Personal information
- Full name: Edward Paul Youds
- Date of birth: 3 May 1970 (age 56)
- Place of birth: Liverpool, England
- Position: Defender

Senior career*
- Years: Team / Apps / (Gls)
- 1988–1991: Everton / 8 / (0)
- 1989: → Cardiff City (loan) / 1 / (0)
- 1990: → Wrexham (loan) / 20 / (2)
- 1991–1995: Ipswich Town / 50 / (1)
- 1995: → Bradford City (loan) / 7 / (2)
- 1995–1998: Bradford City / 79 / (6)
- 1998–2002: Charlton Athletic / 53 / (2)
- 2002–2003: Huddersfield Town / 25 / (0)
- 2003–2005: Grays Athletic
- Total:  / 243 / (13)

= Eddie Youds =

English footballer

Edward Paul Youds (born 3 May 1970) is an English former professional footballer, who played as a defender from 1988 to 2005.

He notably played in the Premier League with Ipswich Town and Charlton Athletic, having also played in the Football League for Everton, Cardiff City, Wrexham, Bradford City and Huddersfield Town before finishing his career in non-League with Grays Athletic.

==Playing career==
Born in Liverpool, Youds began his career with Everton and also played for Cardiff City, Wrexham, Ipswich Town, Bradford City, Charlton Athletic, Huddersfield Town and Grays Athletic, before retiring in 2005 at 35.

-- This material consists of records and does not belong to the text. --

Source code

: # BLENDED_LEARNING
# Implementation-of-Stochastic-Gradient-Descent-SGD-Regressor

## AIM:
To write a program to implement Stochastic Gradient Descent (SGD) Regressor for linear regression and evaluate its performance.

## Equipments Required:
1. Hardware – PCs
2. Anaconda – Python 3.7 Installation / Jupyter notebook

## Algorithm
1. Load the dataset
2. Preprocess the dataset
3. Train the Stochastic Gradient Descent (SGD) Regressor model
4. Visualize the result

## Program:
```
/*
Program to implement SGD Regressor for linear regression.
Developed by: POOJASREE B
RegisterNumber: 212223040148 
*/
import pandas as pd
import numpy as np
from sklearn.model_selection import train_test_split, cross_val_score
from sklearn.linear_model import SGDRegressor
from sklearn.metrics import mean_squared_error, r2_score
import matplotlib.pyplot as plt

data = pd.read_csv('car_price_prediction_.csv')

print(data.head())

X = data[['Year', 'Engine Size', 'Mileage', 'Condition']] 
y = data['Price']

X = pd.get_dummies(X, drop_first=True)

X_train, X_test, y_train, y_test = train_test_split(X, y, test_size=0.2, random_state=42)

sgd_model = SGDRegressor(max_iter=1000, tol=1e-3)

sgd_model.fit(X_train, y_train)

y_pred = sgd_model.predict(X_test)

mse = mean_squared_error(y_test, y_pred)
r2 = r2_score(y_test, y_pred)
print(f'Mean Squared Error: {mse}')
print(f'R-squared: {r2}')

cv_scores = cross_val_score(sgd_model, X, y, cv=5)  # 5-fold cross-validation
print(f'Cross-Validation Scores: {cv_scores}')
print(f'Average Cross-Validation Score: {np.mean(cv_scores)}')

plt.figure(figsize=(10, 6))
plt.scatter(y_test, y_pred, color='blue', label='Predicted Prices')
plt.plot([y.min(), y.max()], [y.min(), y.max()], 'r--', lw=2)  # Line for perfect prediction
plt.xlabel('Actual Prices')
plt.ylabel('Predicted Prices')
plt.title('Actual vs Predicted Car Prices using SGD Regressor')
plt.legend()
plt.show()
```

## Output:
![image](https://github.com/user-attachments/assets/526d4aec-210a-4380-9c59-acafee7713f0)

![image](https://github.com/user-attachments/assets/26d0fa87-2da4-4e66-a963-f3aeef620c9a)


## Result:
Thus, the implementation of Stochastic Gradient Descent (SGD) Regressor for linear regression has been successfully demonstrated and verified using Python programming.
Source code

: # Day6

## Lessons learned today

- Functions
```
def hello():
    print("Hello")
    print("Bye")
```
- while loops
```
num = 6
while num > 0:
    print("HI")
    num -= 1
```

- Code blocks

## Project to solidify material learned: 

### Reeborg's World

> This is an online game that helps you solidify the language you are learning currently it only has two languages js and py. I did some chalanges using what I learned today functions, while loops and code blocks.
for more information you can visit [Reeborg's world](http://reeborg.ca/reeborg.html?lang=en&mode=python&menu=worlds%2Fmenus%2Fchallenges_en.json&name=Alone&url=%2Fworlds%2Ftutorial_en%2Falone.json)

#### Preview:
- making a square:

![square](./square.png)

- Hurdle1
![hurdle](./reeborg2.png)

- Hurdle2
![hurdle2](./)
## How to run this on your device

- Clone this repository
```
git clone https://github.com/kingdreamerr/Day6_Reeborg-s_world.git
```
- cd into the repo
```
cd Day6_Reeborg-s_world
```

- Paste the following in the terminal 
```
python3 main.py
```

He was captain for Bradford City's 1996 Second Division play-off final victory against Notts County. While at Charlton, he played in the club's dramatic win over Sunderland in the 1998 First Division play-off final, winning 7–6 on penalties after a 4–4 draw.

==Personal life==
Youds now works as a property development manager in London.